Scientific and medical teams at the FDA and CDC agreed, having determined that the “known and potential benefits” of the vaccine outweigh its “known and potential risks.”
“The FDA and CDC have confidence that this vaccine is safe and effective in preventing COVID-19,” the agencies said in a joint statement, adding that they “will remain vigilant in continuing to investigate this risk.”
The CDC advisory panel rejected a plan that would have explicitly called on women between the ages of 18 and 50 to “be aware” of the risk of the clotting disorder and make clear that they “may choose” another COVID-19 vaccine.
Panel members cautioned that such language might be seen as requiring these women to give explicit consent to taking the Johnson & Johnson shot, or that it might oblige vaccine clinics to carry alternative vaccines, thereby imposing logistical and other constraints that could hamper vaccination.
The FDA granted emergency use authorization for the J&J vaccine in February.
On Saturday, New York State Health Commissioner Dr. Howard Zucker said, “Yesterday evening, following a thorough safety review, the CDC and FDA lifted the recommended pause on the COVID-19 Johnson & Johnson vaccine and said that the United States can resume the use of the vaccine for adults, 18 years of age and older. Following discussions with New York State’s Clinical Advisory Task Force and Governor Cuomo, I recommend that New York State accept the federal recommendations and resume Johnson & Johnson vaccinations effective immediately.
“The data has shown the vaccine’s known benefits far outweigh the potential and extremely rare risks, but we urge anyone with questions about the COVID-19 vaccines to speak with their healthcare provider. We will continue to communicate regular updates and guidance from the federal government to providers and the general public about the Johnson & Johnson vaccine and all vaccines on the market.
“We encourage all New Yorker’s to get whichever vaccine is available to them, as quickly as possible, so we can finally defeat this virus and continue our path towards fully reopening our communities and economy.”

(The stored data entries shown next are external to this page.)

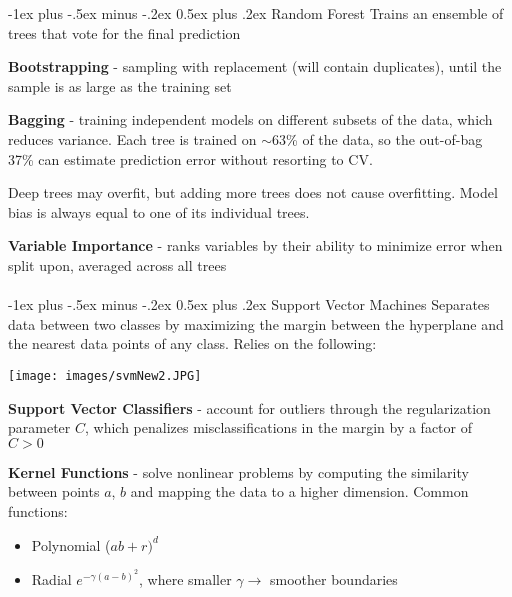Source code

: \documentclass[10pt,landscape]{article}
\makeatletter
\renewcommand{\section}{\@startsection{section}{1}{0mm}%
                                {-1ex plus -.5ex minus -.2ex}%
                                {0.5ex plus .2ex}%
                                {\normalfont\large\bfseries}}
\renewcommand{\subsection}{\@startsection{subsection}{2}{0mm}%
                                {-1ex plus -.5ex minus -.2ex}%
                                {0.5ex plus .2ex}%
                                {\normalfont\normalsize\bfseries}}
\makeatother
\begin{document}
\begin{multicols}{3}
\subsection{Random Forest}
Trains an ensemble of trees that vote for the final prediction

\textbf{Bootstrapping} - sampling with replacement (will contain duplicates), until the sample is as large as the training set

\textbf{Bagging} - training independent models on different subsets of the data, which reduces variance. Each tree is trained on $\sim$63\% of the data, so the out-of-bag 37\% can estimate prediction error without resorting to CV.

Deep trees may overfit, but adding more trees does not cause overfitting. Model bias is always equal to one of its individual trees.

\textbf{Variable Importance} - ranks variables by their ability to minimize error when split upon, averaged across all trees
\columnbreak
\\\textcolor{white}{.}\vspace{-5mm}\\ %

\section{Support Vector Machines}
Separates data between two classes by maximizing the margin between the hyperplane and the nearest data points of any class. Relies on the following:
\vspace{-2.5mm}
\begin{center}
    \texttt{[image: images/svmNew2.JPG]}
\end{center}
\vspace{-2mm}
\textbf{Support Vector Classifiers} - account for outliers through the regularization parameter $C$, which penalizes misclassifications in the margin by a factor of $C > 0$

\textbf{Kernel Functions} - solve nonlinear problems by computing the similarity between points $a$, $b$ and mapping the data to a higher dimension. Common functions:
\begin{itemize}[label={--},leftmargin=4mm]
\vspace{-1mm}
\itemsep -.4mm
\item Polynomial ($ab + r)^d$
\item Radial $e^{-\gamma(a-b)^2}$, where smaller $\gamma \to$  smoother boundaries
\end{itemize}


\end{multicols}
\end{document}
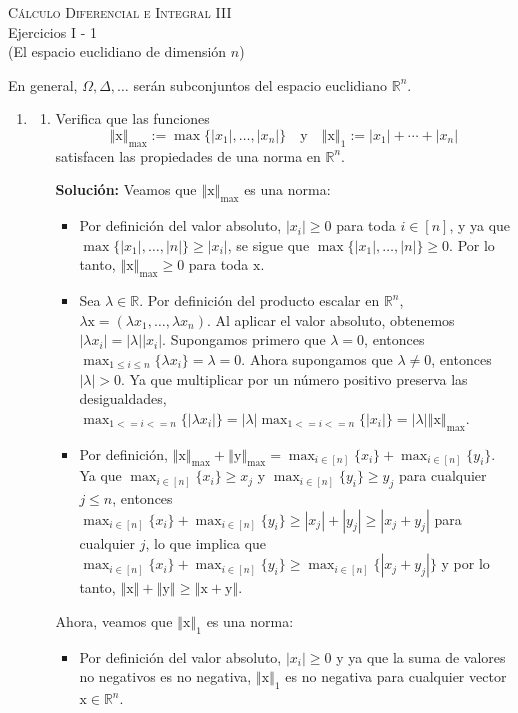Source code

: \documentclass[12pt]{article}
\newcommand{\abs}[1]{\left\vert#1\right\vert}
\newcommand{\norm}[1]{\left\Vert#1\right\Vert}
\newcommand{\R}{\mathbb R}
\newcommand{\x}{\mathrm x}
\newcommand{\y}{\mathrm y}
\begin{document}
\pagestyle{empty}
\begin{center}
{\textsc{Cálculo Diferencial e Integral III} \\
\medskip 
\large{Ejercicios I - 1 \\
(El espacio euclidiano de dimensión $n$)}}
\end{center}
\bigskip

En general, $\Omega,\Delta, \dots$ serán subconjuntos del espacio euclidiano $\R^n$.

\begin{enumerate}

\item 
\begin{enumerate}[(1)]
\item Verifica que las funciones
\[ 
\norm{\x}_{\max} := \max\{\abs{x_1},\ldots,\abs{x_n}\} \quad \text{y}\quad 
\norm{\x}_1 := \abs{x_1} + \cdots + \abs{x_n} 
\]
satisfacen las propiedades de una norma en $\R^n$.

\textbf{Solución: } Veamos que \(\norm{\x}_{\max}\) es una norma:
    \begin{itemize}
        \item Por definición del valor absoluto, \(\abs{x_i} \geq 0\) para toda \(i \in [n]\), y ya que \(\max\{\abs{x_1}, \dots, \abs{n}\} \geq \abs{x_i}\), se sigue que \(\max\{\abs{x_1}, \dots, \abs{n}\} \geq 0\). Por lo tanto, \(\norm{\x}_{\max} \geq 0\) para toda \(\x\).
        \item Sea \(\lambda \in \R\). Por definición del producto escalar en \(\R^n\), \(\lambda \x = (\lambda x_1, \dots, \lambda x_n)\). Al aplicar el valor absoluto, obtenemos \(\abs{\lambda x_i} = \abs{\lambda} \abs{x_i}\). Supongamos primero que \(\lambda = 0\), entonces \(\max_{1 \leq i \leq n} \{\lambda x_i\} = \lambda = 0\). Ahora supongamos que \(\lambda \neq 0\), entonces \(\abs{\lambda} > 0\). Ya que multiplicar por un número positivo preserva las desigualdades, \(\max_{1 <= i <= n}\{\abs{\lambda x_i}\} = \abs{\lambda} \max_{1 <= i <= n}\{\abs{x_i}\} = \abs{\lambda} \norm{\x}_{\max}\).
        \item Por definición, \(\norm{\x}_{\max} + \norm{\y}_{\max} = \max_{i\in[n]}\{x_i\} + \max_{i\in[n]}\{y_i\}\). Ya que \(\max_{i\in[n]}\{x_i\} \geq x_j\) y \(\max_{i\in[n]}\{y_i\} \geq y_j\) para cualquier \(j \leq n\), entonces \(\max_{i\in[n]}\{x_i\} + \max_{i\in[n]}\{y_i\} \geq \abs{x_j} + \abs{y_j} \geq \abs{x_j + y_j}\) para cualquier \(j\), lo que implica que \(\max_{i\in[n]}\{x_i\} + \max_{i\in[n]}\{y_i\} \geq \max_{i \in [n]}\{\abs{x_j + y_j}\}\) y por lo tanto, \(\norm{\x} + \norm{\y} \geq \norm{\x + \y}\).
    \end{itemize}
Ahora, veamos que \(\norm{\x}_1\) es una norma:
\begin{itemize}
    \item Por definición del valor absoluto, \(\abs{x_i} \geq 0\) y ya que la suma de valores no negativos es no negativa, \(\norm{\x}_1\) es no negativa para cualquier vector \(\x \in \R^n\).
    

\end{itemize}
\end{enumerate}
\end{enumerate}
\end{document}
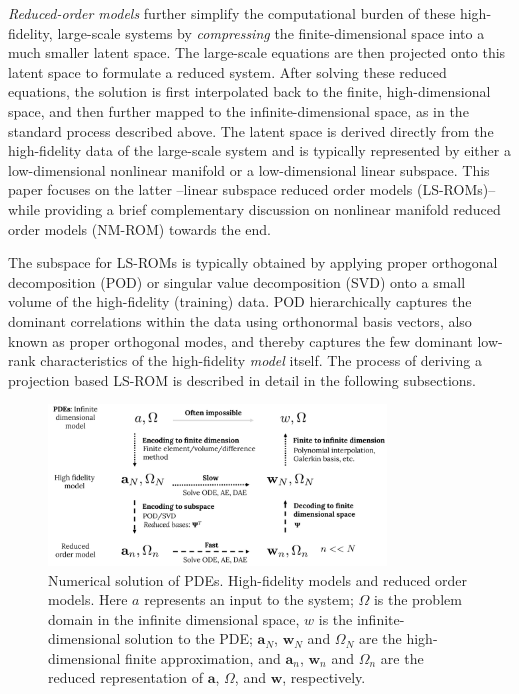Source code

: \documentclass[11pt]{article}
\renewcommand{\vec}[1]{\mathbf{#1}}
\begin{document}
\emph{Reduced-order models} further simplify the computational burden of these high-fidelity, large-scale systems by \emph{compressing} the finite-dimensional space into a much smaller latent space.
The large-scale equations are then projected onto this latent space to formulate a reduced system.
After solving these reduced equations, the solution is first interpolated back to the finite, high-dimensional space, and then further mapped to the infinite-dimensional space, as in the standard process described above.
The latent space is derived directly from the high-fidelity data of the large-scale system and is typically represented  by either a low-dimensional nonlinear manifold or a low-dimensional linear subspace.
This paper focuses on the latter --linear subspace reduced order models (LS-ROMs)-- while providing a brief complementary discussion on nonlinear manifold reduced order models (NM-ROM) towards the end.


The subspace for LS-ROMs is typically obtained by applying proper orthogonal decomposition (POD) or singular value decomposition (SVD) onto a small volume of the high-fidelity (training) data.
POD hierarchically captures the dominant correlations within the data using orthonormal basis vectors, also known as proper orthogonal modes, and thereby captures the few dominant low-rank characteristics of the high-fidelity \textit{model} itself.
The process of deriving a projection based LS-ROM is described in detail in the following subsections.

\begin{figure}[t]
\centering
\includegraphics[width=0.8\textwidth]{schematic.pdf}
\caption{Numerical solution of PDEs. High-fidelity models and reduced order models. Here $a$ represents an input to the system; $\Omega$ is the problem domain in the infinite dimensional space, $w$ is the infinite-dimensional solution to the PDE; $\vec{a}_N$, $\vec{w}_N$ and $\Omega_N$ are the high-dimensional finite approximation, and $\vec{a}_n$, $\vec{w}_n$ and $\Omega_n$ are the reduced representation of  $\vec{a}$, $\Omega$, and $\vec{w}$, respectively.}
\label{fig:ROM_FOM_schematic}
\end{figure}
\end{document}
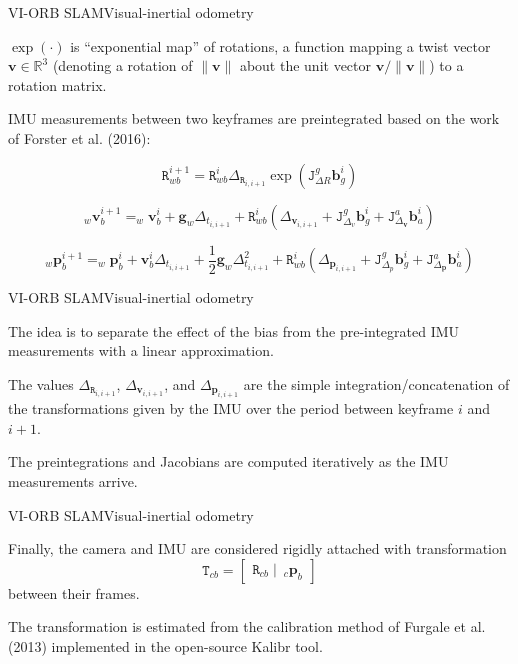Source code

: \documentclass[aspectratio=169]{beamer}
\renewcommand{\vec}[1]{\boldsymbol{#1}}
\newcommand{\mat}[1]{\mathtt{#1}}
\def\Rset{\mathbb{R}}
\begin{document}
\begin{frame}{VI-ORB SLAM}{Visual-inertial odometry}

$\exp(\cdot)$ is ``exponential map'' of rotations, a function mapping a
twist vector $\vec{v} \in \Rset^3$
(denoting a rotation of $\|\vec{v}\|$ about the
unit vector $\vec{v}/\|\vec{v}\|$) to a rotation matrix.

\medskip

IMU measurements between two keyframes are preintegrated based on
the work of Forster et al. (2016):
   
   $$\mat{R}_{wb}^{i+1} = \mat{R}_{wb}^i\Delta_{\mat{R}_{i,i+1}}\exp(\mat{J}^g_{\Delta R}\vec{b}^i_g)$$

   $$_w\vec{v}_b^{i+1} = _w\vec{v}^i_b + \vec{g}_w\Delta_{t_{i,i+1}} +
      \mat{R}_{wb}^i(\Delta_{\vec{v}_{i,i+1}} + \mat{J}^g_{\Delta_v}\vec{b}^i_g
      + \mat{J}^a_{\Delta_{\vec{v}}}\vec{b}^i_a)$$

   $$_w\vec{p}_b^{i+1} = _w\vec{p}^i_b + \vec{v}^i_b\Delta_{t_{i,i+1}} +
      \frac{1}{2}\vec{g}_w\Delta_{t_{i,i+1}}^2 +
      \mat{R}_{wb}^i\left(\Delta_{\vec{p}_{i,i+1}} + \mat{J}^g_{\Delta_p}\vec{b}^i_g
      + \mat{J}^a_{\Delta_{\vec{p}}}\vec{b}^i_a\right)$$

\end{frame}


\begin{frame}{VI-ORB SLAM}{Visual-inertial odometry}

  The idea is to separate the effect of the bias from the pre-integrated
  IMU measurements with a linear approximation.

  \medskip

  The values $\Delta_{\mat{R}_{i,i+1}}$,
             $\Delta_{\vec{v}_{i,i+1}}$, and
             $\Delta_{\vec{p}_{i,i+1}}$ are the
  simple integration/concatenation
  of the transformations given by the IMU over the period between
  keyframe $i$ and $i+1$.
  

  The preintegrations and Jacobians are computed iteratively as the IMU
  measurements arrive.

\end{frame}


\begin{frame}{VI-ORB SLAM}{Visual-inertial odometry}

Finally, the
camera and IMU are considered rigidly attached with transformation
$$\mat{T}_{cb} = \begin{bmatrix} \mat{R}_{cb} \mid\ _c\vec{p}_b \end{bmatrix}$$
between their frames.

\medskip

The transformation is estimated from the calibration
method of Furgale et al. (2013) implemented in the open-source \alert{Kalibr}
tool.

\end{frame}
\end{document}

Vaccine experts said Friday’s moves also would have broad — albeit unofficial — implications across the globe, since other countries look to the world’s most stringent regulators to set the standard for safety.
When the FDA and CDC first called for the pause, public health leaders worried it might wind up costing more lives than it saved, especially in poorer countries where skepticism about the vaccines runs high and other immunization options are limited.
“This is going to assist in restoring confidence in the vaccine. There isn’t any doubt about that,” said Dr. William Schaffner, an infectious disease expert at Vanderbilt University.
Around the world, he said, “ministries of health are going to take notice of this action.”